**Work to complete:** Go through the records below and set each one down exactly, leaving out any pictures.

Rendered images with source text
+--

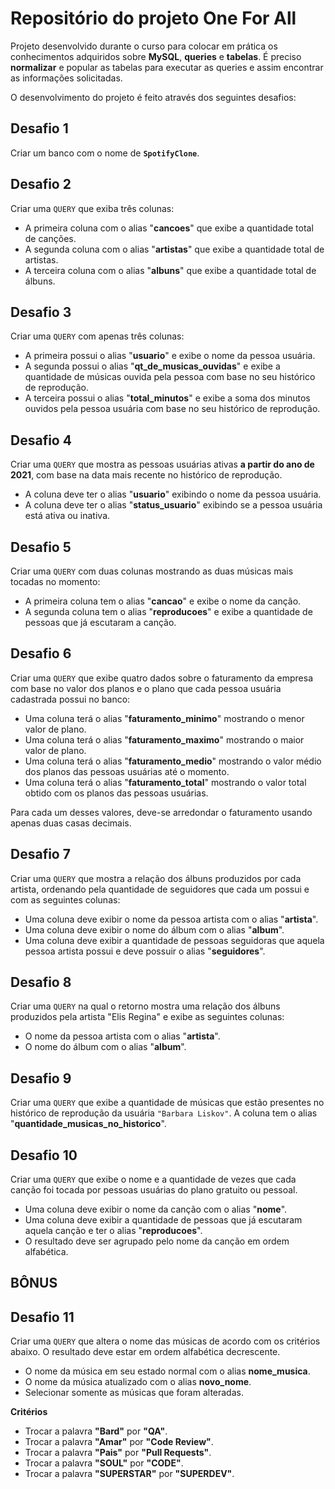 # Repositório do projeto One For All

Projeto desenvolvido durante o curso para colocar em prática os conhecimentos adquiridos sobre **MySQL**, **queries** e **tabelas**. É preciso **normalizar** e popular as tabelas para executar as queries e assim encontrar as informações solicitadas.

O desenvolvimento do projeto é feito através dos seguintes desafios:

## Desafio 1

Criar um banco com o nome de **`SpotifyClone`**.

## Desafio 2

Criar uma `QUERY` que exiba três colunas:

- A primeira coluna com o alias "**cancoes**" que exibe a quantidade total de canções.
- A segunda coluna com o alias "**artistas**" que exibe a quantidade total de artistas.
- A terceira coluna com o alias "**albuns**" que exibe a quantidade total de álbuns.

## Desafio 3

Criar uma `QUERY` com apenas três colunas:

- A primeira possui o alias "**usuario**" e exibe o nome da pessoa usuária.
- A segunda possui o alias "**qt_de_musicas_ouvidas**" e exibe a quantidade de músicas ouvida pela pessoa com base no seu histórico de reprodução.
- A terceira possui o alias "**total_minutos**" e exibe a soma dos minutos ouvidos pela pessoa usuária com base no seu histórico de reprodução.

## Desafio 4

Criar uma `QUERY` que mostra as pessoas usuárias ativas **a partir do ano de 2021**, com base na data mais recente no histórico de reprodução.

- A coluna deve ter o alias "**usuario**" exibindo o nome da pessoa usuária.
- A coluna deve ter o alias "**status_usuario**" exibindo se a pessoa usuária está ativa ou inativa.

## Desafio 5

Criar uma `QUERY` com duas colunas mostrando as duas músicas mais tocadas no momento:

- A primeira coluna tem o alias "**cancao**" e exibe o nome da canção.
- A segunda coluna tem o alias "**reproducoes**" e exibe a quantidade de pessoas que já escutaram a canção.

## Desafio 6

Criar uma `QUERY` que exibe quatro dados sobre o faturamento da empresa com base no valor dos planos e o plano que cada pessoa usuária cadastrada possui no banco:

- Uma coluna terá o alias "**faturamento_minimo**" mostrando o menor valor de plano.
- Uma coluna terá o alias "**faturamento_maximo**" mostrando o maior valor de plano.
- Uma coluna terá o alias "**faturamento_medio**" mostrando o valor médio dos planos das pessoas usuárias até o momento.
- Uma coluna terá o alias "**faturamento_total**" mostrando o valor total obtido com os planos das pessoas usuárias.

Para cada um desses valores, deve-se arredondar o faturamento usando apenas duas casas decimais.

## Desafio 7

Criar uma `QUERY` que mostra a relação dos álbuns produzidos por cada artista, ordenando pela quantidade de seguidores que cada um possui e com as seguintes colunas:

- Uma coluna deve exibir o nome da pessoa artista com o alias "**artista**".
- Uma coluna deve exibir o nome do álbum com o alias "**album**".
- Uma coluna deve exibir a quantidade de pessoas seguidoras que aquela pessoa artista possui e deve possuir o alias "**seguidores**".

## Desafio 8

Criar uma `QUERY` na qual o retorno mostra uma relação dos álbuns produzidos pela artista "Elis Regina" e exibe as seguintes colunas:

- O nome da pessoa artista com o alias "**artista**".
- O nome do álbum com o alias "**album**".

## Desafio 9

Criar uma `QUERY` que exibe a quantidade de músicas que estão presentes no histórico de reprodução da usuária `"Barbara Liskov"`. A coluna tem o alias "**quantidade_musicas_no_historico**".

## Desafio 10

Criar uma `QUERY` que exibe o nome e a quantidade de vezes que cada canção foi tocada por pessoas usuárias do plano gratuito ou pessoal.

- Uma coluna deve exibir o nome da canção com o alias "**nome**".
- Uma coluna deve exibir a quantidade de pessoas que já escutaram aquela canção e ter o alias "**reproducoes**".
- O resultado deve ser agrupado pelo nome da canção em ordem alfabética.

## BÔNUS

## Desafio 11

Criar uma `QUERY` que altera o nome das músicas de acordo com os critérios abaixo. O resultado deve estar em ordem alfabética decrescente.
- O nome da música em seu estado normal com o alias **nome_musica**.
- O nome da música atualizado com o alias **novo_nome**.
- Selecionar somente as músicas que foram alteradas. 

**Critérios**

- Trocar a palavra **"Bard"** por **"QA"**.
- Trocar a palavra **"Amar"** por **"Code Review"**.
- Trocar a palavra **"Pais"** por **"Pull Requests"**.
- Trocar a palavra **"SOUL"** por **"CODE"**.
- Trocar a palavra **"SUPERSTAR"** por **"SUPERDEV"**.


<!-- Olá, Tryber!
Esse é apenas um arquivo inicial para o README do seu projeto no qual você pode customizar e reutilizar todas as vezes que for executar o trybe-publisher.

Para deixá-lo com a sua cara, basta alterar o seguinte arquivo da sua máquina: ~/.student-repo-publisher/custom/_NEW_README.md

É essencial que você preencha esse documento por conta própria, ok?
Não deixe de usar nossas dicas de escrita de README de projetos, e deixe sua criatividade brilhar!
:warning: IMPORTANTE: você precisa deixar nítido:
- quais arquivos/pastas foram desenvolvidos por você; 
- quais arquivos/pastas foram desenvolvidos por outra pessoa estudante;
- quais arquivos/pastas foram desenvolvidos pela Trybe.
-->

+--

**Written solution:**
 # Repositório do projeto One For All

Projeto desenvolvido durante o curso para colocar em prática os conhecimentos adquiridos sobre **MySQL**, **queries** e **tabelas**. É preciso **normalizar** e popular as tabelas para executar as queries e assim encontrar as informações solicitadas.

O desenvolvimento do projeto é feito através dos seguintes desafios:

## Desafio 1

Criar um banco com o nome de **`SpotifyClone`**.

## Desafio 2

Criar uma `QUERY` que exiba três colunas:

- A primeira coluna com o alias "**cancoes**" que exibe a quantidade total de canções.
- A segunda coluna com o alias "**artistas**" que exibe a quantidade total de artistas.
- A terceira coluna com o alias "**albuns**" que exibe a quantidade total de álbuns.

## Desafio 3

Criar uma `QUERY` com apenas três colunas:

- A primeira possui o alias "**usuario**" e exibe o nome da pessoa usuária.
- A segunda possui o alias "**qt_de_musicas_ouvidas**" e exibe a quantidade de músicas ouvida pela pessoa com base no seu histórico de reprodução.
- A terceira possui o alias "**total_minutos**" e exibe a soma dos minutos ouvidos pela pessoa usuária com base no seu histórico de reprodução.

## Desafio 4

Criar uma `QUERY` que mostra as pessoas usuárias ativas **a partir do ano de 2021**, com base na data mais recente no histórico de reprodução.

- A coluna deve ter o alias "**usuario**" exibindo o nome da pessoa usuária.
- A coluna deve ter o alias "**status_usuario**" exibindo se a pessoa usuária está ativa ou inativa.

## Desafio 5

Criar uma `QUERY` com duas colunas mostrando as duas músicas mais tocadas no momento:

- A primeira coluna tem o alias "**cancao**" e exibe o nome da canção.
- A segunda coluna tem o alias "**reproducoes**" e exibe a quantidade de pessoas que já escutaram a canção.

## Desafio 6

Criar uma `QUERY` que exibe quatro dados sobre o faturamento da empresa com base no valor dos planos e o plano que cada pessoa usuária cadastrada possui no banco:

- Uma coluna terá o alias "**faturamento_minimo**" mostrando o menor valor de plano.
- Uma coluna terá o alias "**faturamento_maximo**" mostrando o maior valor de plano.
- Uma coluna terá o alias "**faturamento_medio**" mostrando o valor médio dos planos das pessoas usuárias até o momento.
- Uma coluna terá o alias "**faturamento_total**" mostrando o valor total obtido com os planos das pessoas usuárias.

Para cada um desses valores, deve-se arredondar o faturamento usando apenas duas casas decimais.

## Desafio 7

Criar uma `QUERY` que mostra a relação dos álbuns produzidos por cada artista, ordenando pela quantidade de seguidores que cada um possui e com as seguintes colunas:

- Uma coluna deve exibir o nome da pessoa artista com o alias "**artista**".
- Uma coluna deve exibir o nome do álbum com o alias "**album**".
- Uma coluna deve exibir a quantidade de pessoas seguidoras que aquela pessoa artista possui e deve possuir o alias "**seguidores**".

## Desafio 8

Criar uma `QUERY` na qual o retorno mostra uma relação dos álbuns produzidos pela artista "Elis Regina" e exibe as seguintes colunas:

- O nome da pessoa artista com o alias "**artista**".
- O nome do álbum com o alias "**album**".

## Desafio 9

Criar uma `QUERY` que exibe a quantidade de músicas que estão presentes no histórico de reprodução da usuária `"Barbara Liskov"`. A coluna tem o alias "**quantidade_musicas_no_historico**".

## Desafio 10

Criar uma `QUERY` que exibe o nome e a quantidade de vezes que cada canção foi tocada por pessoas usuárias do plano gratuito ou pessoal.

- Uma coluna deve exibir o nome da canção com o alias "**nome**".
- Uma coluna deve exibir a quantidade de pessoas que já escutaram aquela canção e ter o alias "**reproducoes**".
- O resultado deve ser agrupado pelo nome da canção em ordem alfabética.

## BÔNUS

## Desafio 11

Criar uma `QUERY` que altera o nome das músicas de acordo com os critérios abaixo. O resultado deve estar em ordem alfabética decrescente.
- O nome da música em seu estado normal com o alias **nome_musica**.
- O nome da música atualizado com o alias **novo_nome**.
- Selecionar somente as músicas que foram alteradas. 

**Critérios**

- Trocar a palavra **"Bard"** por **"QA"**.
- Trocar a palavra **"Amar"** por **"Code Review"**.
- Trocar a palavra **"Pais"** por **"Pull Requests"**.
- Trocar a palavra **"SOUL"** por **"CODE"**.
- Trocar a palavra **"SUPERSTAR"** por **"SUPERDEV"**.


<!-- Olá, Tryber!
Esse é apenas um arquivo inicial para o README do seu projeto no qual você pode customizar e reutilizar todas as vezes que for executar o trybe-publisher.

Para deixá-lo com a sua cara, basta alterar o seguinte arquivo da sua máquina: ~/.student-repo-publisher/custom/_NEW_README.md

É essencial que você preencha esse documento por conta própria, ok?
Não deixe de usar nossas dicas de escrita de README de projetos, e deixe sua criatividade brilhar!
:warning: IMPORTANTE: você precisa deixar nítido:
- quais arquivos/pastas foram desenvolvidos por você; 
- quais arquivos/pastas foram desenvolvidos por outra pessoa estudante;
- quais arquivos/pastas foram desenvolvidos pela Trybe.
-->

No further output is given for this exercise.